Indoors, it was essentially The Moth Story Hour live. Corrine Stavish, the teller-in-residence this week, told stories about family, Judaism, and Midrashim- the time honored Jewish tradition of learning a story by heart and then making it your own in the re-telling. Not terribly unlike what I’ve been doing the past few weeks but a little more non-fic. I was crying by the end of her third story, which was about a daughter’s adventures in driving with her father from her childhood role as navigator to the transportation of his coffin to her hometown many years later. Emotionally depleted as I was, Corrine’s fourth story- a Jewish tale of challah bread in the Ark of the Covenant, brought me back around to full belly laughter. I went out to the lobby and signed up to volunteer at the festival in October. I have much to learn and would gladly make the drive to camp out among other storytellers for three days. Hit me up if you’re interested in joining.
The stories I heard today from Corrine, Mountain Man Bob, and another plaza story teller who’s name I’ve forgotten, were all true…ish. Much like this blog. The events of this blog all happened in the physical world, and I have, as promised, stuck to the essential truth of them. I have, however, taken liberties with the timeline for thematic posting purposes and, also as prefaced, left a lot out.
I spent the evening in Wear Valley hearing more stories from residents of Tennessee, aka getting to know people, at a picnic hosted by one of the Fisheries guys. Unsurprisingly, I learned a lot about fishing. Do you need advice on when/where/how to saltwater fish in the Outer Banks? I am now a wealth of information on this topic. I also know a great deal about Violet’s river cruise down the Danube and Guy’s son’s stint in oceanography at Duke University. People are just fluid-filled sacks of stories when it comes right down to it.

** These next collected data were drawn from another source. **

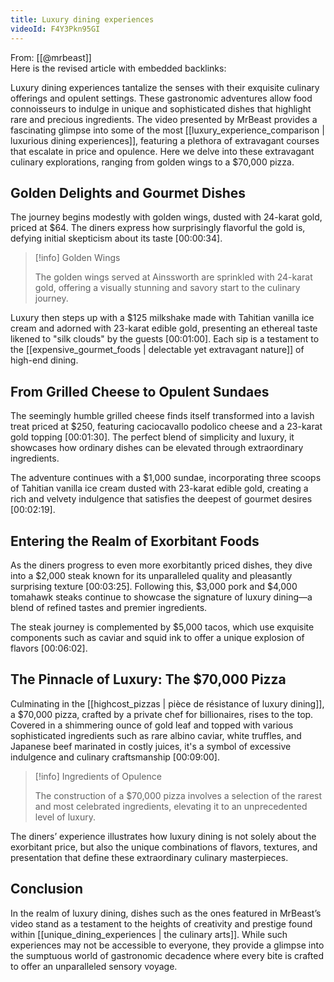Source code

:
 ```yaml
---
title: Luxury dining experiences
videoId: F4Y3Pkn95GI
---
```


From: [[@mrbeast]] <br/> 
Here is the revised article with embedded backlinks:

Luxury dining experiences tantalize the senses with their exquisite culinary offerings and opulent settings. These gastronomic adventures allow food connoisseurs to indulge in unique and sophisticated dishes that highlight rare and precious ingredients. The video presented by MrBeast provides a fascinating glimpse into some of the most [[luxury_experience_comparison | luxurious dining experiences]], featuring a plethora of extravagant courses that escalate in price and opulence. Here we delve into these extravagant culinary explorations, ranging from golden wings to a $70,000 pizza.

## Golden Delights and Gourmet Dishes

The journey begins modestly with golden wings, dusted with 24-karat gold, priced at $64. The diners express how surprisingly flavorful the gold is, defying initial skepticism about its taste [<a class="yt-timestamp" data-t="00:00:34">00:00:34</a>].

> [!info] Golden Wings
> 
> The golden wings served at Ainssworth are sprinkled with 24-karat gold, offering a visually stunning and savory start to the culinary journey.

Luxury then steps up with a $125 milkshake made with Tahitian vanilla ice cream and adorned with 23-karat edible gold, presenting an ethereal taste likened to "silk clouds" by the guests [<a class="yt-timestamp" data-t="00:01:00">00:01:00</a>]. Each sip is a testament to the [[expensive_gourmet_foods | delectable yet extravagant nature]] of high-end dining.

## From Grilled Cheese to Opulent Sundaes

The seemingly humble grilled cheese finds itself transformed into a lavish treat priced at $250, featuring caciocavallo podolico cheese and a 23-karat gold topping [<a class="yt-timestamp" data-t="00:01:30">00:01:30</a>]. The perfect blend of simplicity and luxury, it showcases how ordinary dishes can be elevated through extraordinary ingredients.

The adventure continues with a $1,000 sundae, incorporating three scoops of Tahitian vanilla ice cream dusted with 23-karat edible gold, creating a rich and velvety indulgence that satisfies the deepest of gourmet desires [<a class="yt-timestamp" data-t="00:02:19">00:02:19</a>].

## Entering the Realm of Exorbitant Foods

As the diners progress to even more exorbitantly priced dishes, they dive into a $2,000 steak known for its unparalleled quality and pleasantly surprising texture [<a class="yt-timestamp" data-t="00:03:25">00:03:25</a>]. Following this, $3,000 pork and $4,000 tomahawk steaks continue to showcase the signature of luxury dining—a blend of refined tastes and premier ingredients.

The steak journey is complemented by $5,000 tacos, which use exquisite components such as caviar and squid ink to offer a unique explosion of flavors [<a class="yt-timestamp" data-t="00:06:02">00:06:02</a>].

## The Pinnacle of Luxury: The $70,000 Pizza

Culminating in the [[highcost_pizzas | pièce de résistance of luxury dining]], a $70,000 pizza, crafted by a private chef for billionaires, rises to the top. Covered in a shimmering ounce of gold leaf and topped with various sophisticated ingredients such as rare albino caviar, white truffles, and Japanese beef marinated in costly juices, it's a symbol of excessive indulgence and culinary craftsmanship [<a class="yt-timestamp" data-t="00:09:00">00:09:00</a>].

> [!info] Ingredients of Opulence
>
> The construction of a $70,000 pizza involves a selection of the rarest and most celebrated ingredients, elevating it to an unprecedented level of luxury.

The diners’ experience illustrates how luxury dining is not solely about the exorbitant price, but also the unique combinations of flavors, textures, and presentation that define these extraordinary culinary masterpieces.

## Conclusion

In the realm of luxury dining, dishes such as the ones featured in MrBeast’s video stand as a testament to the heights of creativity and prestige found within [[unique_dining_experiences | the culinary arts]]. While such experiences may not be accessible to everyone, they provide a glimpse into the sumptuous world of gastronomic decadence where every bite is crafted to offer an unparalleled sensory voyage.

My favorite story of the night came from Eric, one of the seasonal workers. Eric is about my age, he’s intense, misanthropic, and also entirely well-intentioned and deeply empathetic. He’s the one who was shouting army orders at us in the stream last week. Eric:
“I was snorkeling in The Little Pigeon River last Summer looking at Brook Trout and I had my dry suit and goggles on when this guy comes and pulls on my foot, which is sticking out of the water. I turn around, take my mouth piece out, and he says “I thought you were a seal! I had to come down and see if you were a seal!” And I thought to myself, if people think there are seals in the rivers of Eastern Tennessee, these fish are fucked. No one cares about these fish. They’re all going to die because no one cares about them. The whole environment is collapsing and there’s nothing we can do about it.”
With that he violently skewered his pork chop, hunched his shoulders, and remained silent while the rest of us contemplated how fucked we, and the Brook Trout, truly are.